Mereka sama-sama berada dalam lingkungan pelayanan.

Tetapi hasilnya berbeda.

Karena itu hari ini Tuhan seolah-olah bertanya kepada kita:

“Ke arah mana pelayananmu sedang berjalan?”

Apakah semakin maju?

Atau sebenarnya perlahan-lahan sedang mundur?

Apakah kita semakin mengasihi Tuhan?

Apakah kita semakin rendah hati?

Apakah kita semakin taat?

Apakah karakter kita semakin menyerupai Kristus?

Atau justru kita semakin mencari kepentingan diri sendiri?

Mari kita ingat:

Pelayanan yang maju bukan pelayanan yang paling ramai, paling besar, atau paling terkenal. Pelayanan yang maju adalah pelayanan yang semakin membawa kita dekat kepada Tuhan dan semakin menjadi berkat bagi sesama.

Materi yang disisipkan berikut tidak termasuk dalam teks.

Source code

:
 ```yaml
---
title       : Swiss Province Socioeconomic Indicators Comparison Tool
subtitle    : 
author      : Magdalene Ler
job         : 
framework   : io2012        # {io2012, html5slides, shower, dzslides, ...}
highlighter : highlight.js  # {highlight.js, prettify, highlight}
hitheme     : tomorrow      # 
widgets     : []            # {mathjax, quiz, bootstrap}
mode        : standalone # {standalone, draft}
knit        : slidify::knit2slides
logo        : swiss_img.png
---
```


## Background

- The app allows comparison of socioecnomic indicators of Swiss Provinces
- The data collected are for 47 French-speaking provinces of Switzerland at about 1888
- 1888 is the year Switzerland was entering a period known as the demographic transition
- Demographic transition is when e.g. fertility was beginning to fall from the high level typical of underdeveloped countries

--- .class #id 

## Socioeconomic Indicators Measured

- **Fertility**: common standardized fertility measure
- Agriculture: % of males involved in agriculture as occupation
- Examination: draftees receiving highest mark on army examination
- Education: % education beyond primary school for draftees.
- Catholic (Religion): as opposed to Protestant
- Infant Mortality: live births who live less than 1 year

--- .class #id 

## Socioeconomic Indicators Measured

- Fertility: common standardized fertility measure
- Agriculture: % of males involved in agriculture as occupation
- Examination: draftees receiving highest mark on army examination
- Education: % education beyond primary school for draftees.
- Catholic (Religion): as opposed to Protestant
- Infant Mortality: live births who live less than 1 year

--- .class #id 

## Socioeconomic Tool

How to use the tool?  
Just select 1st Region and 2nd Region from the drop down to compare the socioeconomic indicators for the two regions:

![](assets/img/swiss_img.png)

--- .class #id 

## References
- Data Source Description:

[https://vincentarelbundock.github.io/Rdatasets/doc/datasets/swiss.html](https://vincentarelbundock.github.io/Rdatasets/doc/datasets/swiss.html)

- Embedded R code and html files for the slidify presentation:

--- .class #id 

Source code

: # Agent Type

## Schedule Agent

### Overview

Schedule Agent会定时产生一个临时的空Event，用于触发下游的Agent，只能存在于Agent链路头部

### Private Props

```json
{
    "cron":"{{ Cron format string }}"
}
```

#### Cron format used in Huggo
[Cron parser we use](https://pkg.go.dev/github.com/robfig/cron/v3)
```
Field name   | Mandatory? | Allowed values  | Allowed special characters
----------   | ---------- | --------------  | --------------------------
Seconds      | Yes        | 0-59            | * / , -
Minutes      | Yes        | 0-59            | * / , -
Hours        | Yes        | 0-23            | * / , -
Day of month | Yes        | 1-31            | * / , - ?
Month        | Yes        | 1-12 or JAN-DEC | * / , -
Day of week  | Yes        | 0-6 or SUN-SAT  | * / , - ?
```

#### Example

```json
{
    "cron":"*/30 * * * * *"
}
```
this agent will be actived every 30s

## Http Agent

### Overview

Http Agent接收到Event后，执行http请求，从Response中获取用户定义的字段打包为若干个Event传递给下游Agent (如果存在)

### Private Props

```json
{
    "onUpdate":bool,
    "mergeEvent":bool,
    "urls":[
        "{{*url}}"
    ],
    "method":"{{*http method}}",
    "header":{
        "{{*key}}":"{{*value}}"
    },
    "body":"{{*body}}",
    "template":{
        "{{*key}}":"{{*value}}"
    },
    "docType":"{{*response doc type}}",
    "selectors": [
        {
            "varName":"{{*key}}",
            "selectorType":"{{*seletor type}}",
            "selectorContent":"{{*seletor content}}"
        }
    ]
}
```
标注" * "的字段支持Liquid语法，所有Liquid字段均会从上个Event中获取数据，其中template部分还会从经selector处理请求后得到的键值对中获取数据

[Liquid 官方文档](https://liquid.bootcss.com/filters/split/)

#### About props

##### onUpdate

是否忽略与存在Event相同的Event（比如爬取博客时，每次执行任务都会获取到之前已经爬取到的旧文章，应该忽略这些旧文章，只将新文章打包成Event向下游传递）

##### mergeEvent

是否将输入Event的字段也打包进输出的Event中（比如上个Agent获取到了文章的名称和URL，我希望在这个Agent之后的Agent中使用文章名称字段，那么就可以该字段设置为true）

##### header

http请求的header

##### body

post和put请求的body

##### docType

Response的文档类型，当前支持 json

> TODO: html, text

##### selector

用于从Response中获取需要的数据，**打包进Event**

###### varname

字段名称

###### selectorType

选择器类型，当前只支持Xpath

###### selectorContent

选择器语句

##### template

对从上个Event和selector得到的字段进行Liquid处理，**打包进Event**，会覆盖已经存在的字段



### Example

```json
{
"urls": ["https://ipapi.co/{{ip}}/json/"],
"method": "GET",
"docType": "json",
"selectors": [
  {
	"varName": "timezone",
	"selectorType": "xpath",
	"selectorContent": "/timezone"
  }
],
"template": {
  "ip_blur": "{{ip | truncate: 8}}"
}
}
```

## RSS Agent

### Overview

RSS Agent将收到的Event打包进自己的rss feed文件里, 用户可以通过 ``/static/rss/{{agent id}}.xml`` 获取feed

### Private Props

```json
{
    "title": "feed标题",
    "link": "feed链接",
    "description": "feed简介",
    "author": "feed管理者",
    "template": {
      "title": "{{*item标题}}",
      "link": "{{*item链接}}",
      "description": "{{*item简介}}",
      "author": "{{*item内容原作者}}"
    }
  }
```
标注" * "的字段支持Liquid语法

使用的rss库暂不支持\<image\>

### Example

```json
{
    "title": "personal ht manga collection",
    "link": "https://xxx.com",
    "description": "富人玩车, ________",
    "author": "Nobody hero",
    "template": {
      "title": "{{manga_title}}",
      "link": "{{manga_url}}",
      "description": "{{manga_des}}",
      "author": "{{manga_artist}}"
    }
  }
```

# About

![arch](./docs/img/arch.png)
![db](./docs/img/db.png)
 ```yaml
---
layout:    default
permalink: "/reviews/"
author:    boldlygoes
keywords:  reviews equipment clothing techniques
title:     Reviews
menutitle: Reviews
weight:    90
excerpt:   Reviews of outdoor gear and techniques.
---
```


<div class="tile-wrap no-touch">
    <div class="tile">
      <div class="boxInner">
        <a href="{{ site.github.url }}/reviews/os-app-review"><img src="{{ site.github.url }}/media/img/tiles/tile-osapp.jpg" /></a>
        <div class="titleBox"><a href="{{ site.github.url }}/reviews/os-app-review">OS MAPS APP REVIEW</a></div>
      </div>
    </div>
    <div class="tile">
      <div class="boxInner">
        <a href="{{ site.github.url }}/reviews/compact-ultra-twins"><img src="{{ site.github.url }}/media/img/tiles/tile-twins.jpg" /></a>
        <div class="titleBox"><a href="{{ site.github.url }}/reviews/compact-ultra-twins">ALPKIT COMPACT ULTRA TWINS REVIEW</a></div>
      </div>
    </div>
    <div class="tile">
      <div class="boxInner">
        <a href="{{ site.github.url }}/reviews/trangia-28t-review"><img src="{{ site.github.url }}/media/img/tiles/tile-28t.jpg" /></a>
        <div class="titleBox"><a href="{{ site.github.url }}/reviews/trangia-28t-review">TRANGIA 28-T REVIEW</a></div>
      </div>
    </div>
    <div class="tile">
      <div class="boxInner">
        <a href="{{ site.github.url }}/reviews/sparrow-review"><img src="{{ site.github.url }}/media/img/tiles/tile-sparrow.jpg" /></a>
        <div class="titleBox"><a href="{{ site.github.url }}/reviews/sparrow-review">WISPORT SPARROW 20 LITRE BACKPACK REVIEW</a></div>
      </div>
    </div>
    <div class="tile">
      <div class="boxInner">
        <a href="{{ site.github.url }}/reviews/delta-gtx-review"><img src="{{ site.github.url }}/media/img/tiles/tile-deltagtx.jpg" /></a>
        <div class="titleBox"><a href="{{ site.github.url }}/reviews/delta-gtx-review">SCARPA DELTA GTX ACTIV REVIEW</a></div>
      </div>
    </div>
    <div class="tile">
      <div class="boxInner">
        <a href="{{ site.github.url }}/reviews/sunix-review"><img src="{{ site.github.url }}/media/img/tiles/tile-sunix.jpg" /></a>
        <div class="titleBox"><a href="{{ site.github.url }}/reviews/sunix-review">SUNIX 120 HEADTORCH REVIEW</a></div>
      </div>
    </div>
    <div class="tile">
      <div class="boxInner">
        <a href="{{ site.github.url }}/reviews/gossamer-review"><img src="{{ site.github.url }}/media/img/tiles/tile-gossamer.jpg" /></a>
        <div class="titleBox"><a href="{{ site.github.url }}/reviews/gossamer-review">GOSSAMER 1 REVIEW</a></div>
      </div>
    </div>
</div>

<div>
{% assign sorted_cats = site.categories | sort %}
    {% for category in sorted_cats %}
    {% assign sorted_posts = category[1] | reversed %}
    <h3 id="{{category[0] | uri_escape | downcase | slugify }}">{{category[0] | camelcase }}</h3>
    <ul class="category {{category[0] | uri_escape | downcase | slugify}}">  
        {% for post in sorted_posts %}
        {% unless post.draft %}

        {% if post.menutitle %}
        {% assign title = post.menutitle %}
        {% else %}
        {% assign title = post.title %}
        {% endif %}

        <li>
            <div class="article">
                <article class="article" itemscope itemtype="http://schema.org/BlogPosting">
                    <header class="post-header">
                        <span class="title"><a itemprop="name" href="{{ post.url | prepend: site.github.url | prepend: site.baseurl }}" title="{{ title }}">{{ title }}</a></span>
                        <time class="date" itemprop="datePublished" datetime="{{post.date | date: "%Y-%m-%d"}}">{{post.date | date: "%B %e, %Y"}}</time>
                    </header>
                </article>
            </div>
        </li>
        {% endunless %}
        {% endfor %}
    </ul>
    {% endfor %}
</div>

Kiranya kehidupan kita bukan seperti Hofni dan Pinehas yang mengalami kemunduran, tetapi seperti Samuel yang:

“semakin besar dan semakin disukai, baik di hadapan TUHAN maupun di hadapan manusia.”

Kalimat penutup yang dapat ditekankan:

“Jangan hanya bertanya: Apakah saya masih melayani? Tetapi bertanyalah: Apakah saya masih bertumbuh?”

“Sebab pelayanan yang tidak disertai pertumbuhan rohani pada akhirnya akan mengalami kemunduran.”